Brilhante texto para refletir sobre a inversão de valores da atualidade brasileira. Sei que é o que muitos queriam dizer.(LC)


Minha paciência (eufemismo) estourou com mensagens burras de publicidade. Já andava enojado com aquela que sugere ser mais fácil pegar a mulherada (sic) com carros da marca tal. Brasileiras, boicotem essa lata! Estão chamando vocês de quengas. A tolerância atingiu o zero com esse comercial “Sim, vamos fazer e acontecer, sim!” Aqui vão algumas sugestões para os gênios acrescentarem à campanha: Sim, os aeroportos ficarão entupidos, como aconteceu recentemente em Viracopos, sim! Sim, o trânsito vai engarrafar com engavetamentos, falta de socorro às vítimas, corrupção desenfreada e baboseiras de pseudo-especialistas, sim! Sim, os apagões continuarão em ritmo vertiginoso, sim, mas já fechamos a compra de bilhões de velas com a firma indiana Abenga Nuzmhal Nurrabindra.

Sim, vão ficar lindos os estádios com iluminação sutil, bem rastaquera, como nós, sim! Sim, as balas perdidas atingirão crianças inocentes, sim! Sim, os turistas levarão um pau firme, depois do arrastão, sim! Sim, as prostitutas menores de idade enxamearão na orla marítima, exemplos de nosso povo alegre, sem camisinha, e cantaremos até na desgraça, de acordo com o espírito vadio de verdadeiros foliões “camisinha furou, deixaram ela furar/Tô indo pro Gaffrée, onde a festa é de matar”, sim! Sim, uma atendente injetará caipirinha na veia de um torcedor em coma, sim!

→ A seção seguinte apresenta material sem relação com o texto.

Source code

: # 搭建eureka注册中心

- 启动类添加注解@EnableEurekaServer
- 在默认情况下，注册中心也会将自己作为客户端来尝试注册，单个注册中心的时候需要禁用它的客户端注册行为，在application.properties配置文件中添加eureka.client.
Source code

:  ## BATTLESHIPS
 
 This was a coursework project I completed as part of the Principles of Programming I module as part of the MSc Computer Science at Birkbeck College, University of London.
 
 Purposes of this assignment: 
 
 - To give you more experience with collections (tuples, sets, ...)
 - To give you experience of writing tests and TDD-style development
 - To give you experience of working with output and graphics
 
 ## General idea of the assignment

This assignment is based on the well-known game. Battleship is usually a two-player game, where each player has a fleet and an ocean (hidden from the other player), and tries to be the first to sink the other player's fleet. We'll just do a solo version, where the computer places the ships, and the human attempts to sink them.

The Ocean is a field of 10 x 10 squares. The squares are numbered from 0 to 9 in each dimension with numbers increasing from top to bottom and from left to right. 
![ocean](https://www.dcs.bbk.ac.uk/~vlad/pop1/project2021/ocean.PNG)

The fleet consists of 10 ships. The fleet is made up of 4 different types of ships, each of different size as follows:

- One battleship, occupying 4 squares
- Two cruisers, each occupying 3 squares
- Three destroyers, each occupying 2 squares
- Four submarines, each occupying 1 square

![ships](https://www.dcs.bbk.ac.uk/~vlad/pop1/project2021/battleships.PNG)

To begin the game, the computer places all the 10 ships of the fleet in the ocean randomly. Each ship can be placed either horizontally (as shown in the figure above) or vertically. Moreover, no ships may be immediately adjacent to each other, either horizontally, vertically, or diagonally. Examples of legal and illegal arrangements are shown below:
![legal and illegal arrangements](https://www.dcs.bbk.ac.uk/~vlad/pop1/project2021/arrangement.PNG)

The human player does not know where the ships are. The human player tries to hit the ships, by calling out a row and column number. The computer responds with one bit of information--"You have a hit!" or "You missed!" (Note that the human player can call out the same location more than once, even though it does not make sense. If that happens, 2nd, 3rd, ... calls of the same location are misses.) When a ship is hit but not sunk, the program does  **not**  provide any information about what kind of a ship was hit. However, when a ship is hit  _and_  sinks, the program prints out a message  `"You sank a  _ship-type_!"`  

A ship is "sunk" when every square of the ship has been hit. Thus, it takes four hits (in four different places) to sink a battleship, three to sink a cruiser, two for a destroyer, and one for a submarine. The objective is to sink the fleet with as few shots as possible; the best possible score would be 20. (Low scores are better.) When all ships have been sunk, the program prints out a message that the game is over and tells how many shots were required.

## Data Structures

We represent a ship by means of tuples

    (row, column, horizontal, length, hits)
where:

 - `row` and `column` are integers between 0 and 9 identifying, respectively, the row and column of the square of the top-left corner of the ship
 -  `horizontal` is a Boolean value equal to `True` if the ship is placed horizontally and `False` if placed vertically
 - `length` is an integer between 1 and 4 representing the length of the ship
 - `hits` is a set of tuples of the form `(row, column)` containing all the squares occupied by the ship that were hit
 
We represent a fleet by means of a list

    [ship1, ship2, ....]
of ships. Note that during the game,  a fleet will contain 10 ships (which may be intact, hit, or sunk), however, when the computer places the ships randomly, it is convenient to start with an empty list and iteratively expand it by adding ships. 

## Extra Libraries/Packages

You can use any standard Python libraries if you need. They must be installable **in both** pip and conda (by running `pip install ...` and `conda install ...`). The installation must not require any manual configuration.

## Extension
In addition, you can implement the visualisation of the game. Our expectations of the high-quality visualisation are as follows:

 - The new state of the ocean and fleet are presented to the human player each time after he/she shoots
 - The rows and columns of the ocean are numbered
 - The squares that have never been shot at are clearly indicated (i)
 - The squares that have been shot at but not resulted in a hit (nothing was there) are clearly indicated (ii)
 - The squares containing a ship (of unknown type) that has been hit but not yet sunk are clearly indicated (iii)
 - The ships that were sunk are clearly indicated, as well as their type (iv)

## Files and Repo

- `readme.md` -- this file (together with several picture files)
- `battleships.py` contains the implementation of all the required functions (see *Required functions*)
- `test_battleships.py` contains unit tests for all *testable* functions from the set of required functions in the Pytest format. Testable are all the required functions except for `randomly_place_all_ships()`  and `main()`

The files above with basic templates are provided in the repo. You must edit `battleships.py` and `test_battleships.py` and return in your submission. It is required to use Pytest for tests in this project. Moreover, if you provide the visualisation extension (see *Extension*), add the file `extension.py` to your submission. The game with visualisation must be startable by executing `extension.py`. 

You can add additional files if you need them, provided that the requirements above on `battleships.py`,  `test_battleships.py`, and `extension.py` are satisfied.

Sim, as festas de abertura e encerramento contarão com popozudas, melancias, maracujás de gaveta, e outras barangas de encher as medidas, sim! Sim, o tráfico retomará a Maré, a Chatuba, o Alemão, e, como é mesmo que nos ensinaram a dizer para os gringos?, ah, and so one! Sim, Neymar provocará histeria com novíssimo corte de cabelo, sim! Sim, os árbitros Fifa errarão, com a boçalidade e má-fé habituais, sim! Sim, o zagueiro Pepe, de Portugal (se vier) aleijará um colega de profissão, sim!

Sim, ouviremos risadas do supremo tribuno Marco Aurélio “Collor” de Mello, porque ele tem inúmeros motivos para rir de nós, sim! Sim, assessoras periguetes do Planalto posarão para novas revistas masculinas, aumentando a oferta de empregos, sim! Sim, Hermano “Pancho” Menezes convocará o Imperador como titular em 2014, patrocinado pela vodca Esplenoff. Sim, torturadores impunes pleitearão o direito aos pontapés iniciais. Sim, as chacinas, de seis, nove, doze mortos diários crescerão, a ponto de correrem boatos sobre a necessidade de instaurar toque de recolher. E, sim, demitiremos professoras honestas que postam fotos de alunos com os pés na água da chuva, dentro de salas inundadas, sim!

OBRIGADO, AMIGOS!

Quero simbolizar tantas palavras carinhosas sobre a morte do labrador Batuque, numa única pessoa: Arthur Dapieve, que aturou três meses de emails, às vezes vários por dia, sempre respondendo com bom-senso e afeto. Dapieve não é só um grande escritor, e um editor que, se receber carta-branca, agitará o mercado com a qualidade dos planos que acalenta. Dapieve, mais do que tudo isso, é um ser humano raríssimo.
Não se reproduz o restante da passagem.